» Task brief
Report back each line of the data that contains the word "plots".
= = =
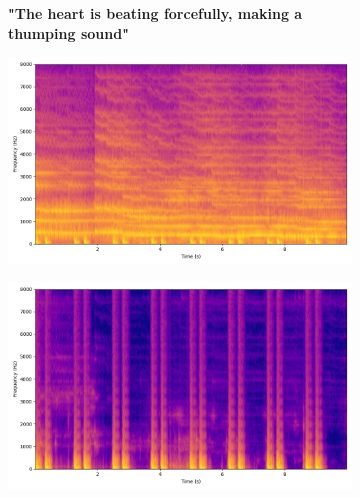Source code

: \begin{figure}[!htbp]
    \centering
    \begin{subfigure}[b]{0.185\textwidth}
        \centering
        \scriptsize\textbf{"The heart is beating forcefully, making a thumping sound"}
        \vspace{5.0mm}
    \end{subfigure}
    \begin{subfigure}[b]{0.185\textwidth}
        \centering
        \includegraphics[width=\textwidth]{plots/onepeace_best_sdr/onepeace mixture_spectrogram.png}
    \end{subfigure}
    \begin{subfigure}[b]{0.185\textwidth}
        \centering
        \includegraphics[width=\textwidth]{plots/onepeace_best_sdr/onepeace sep_spectrogram.png}
    \end{subfigure}
    \begin{subfigure}[b]{0.185\textwidth}
        \centering

\end{subfigure}
\end{figure}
= = =
» Answer to this exercise
        \includegraphics[width=\textwidth]{plots/onepeace_best_sdr/onepeace mixture_spectrogram.png}
        \includegraphics[width=\textwidth]{plots/onepeace_best_sdr/onepeace sep_spectrogram.png}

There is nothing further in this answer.